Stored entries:
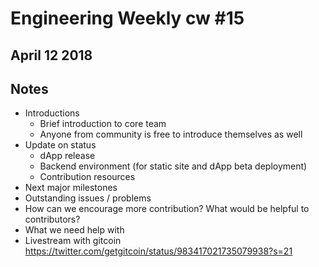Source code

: # Engineering Weekly cw #15
## April 12 2018
## Notes
* Introductions
  * Brief introduction to core team
  * Anyone from community is free to introduce themselves as well
* Update on status
  * dApp release
  * Backend environment (for static site and dApp beta deployment)
  * Contribution resources
* Next major milestones
* Outstanding issues / problems
* How can we encourage more contribution? What would be helpful to contributors?
* What we need help with
* Livestream with gitcoin https://twitter.com/getgitcoin/status/983417021735079938?s=21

__ASSIGNMENT__. All entries above should be returned exactly, apart from their pictures.

__ANSWER__.
Source code

: # Engineering Weekly cw #15
## April 12 2018
## Notes
* Introductions
  * Brief introduction to core team
  * Anyone from community is free to introduce themselves as well
* Update on status
  * dApp release
  * Backend environment (for static site and dApp beta deployment)
  * Contribution resources
* Next major milestones
* Outstanding issues / problems
* How can we encourage more contribution? What would be helpful to contributors?
* What we need help with
* Livestream with gitcoin https://twitter.com/getgitcoin/status/983417021735079938?s=21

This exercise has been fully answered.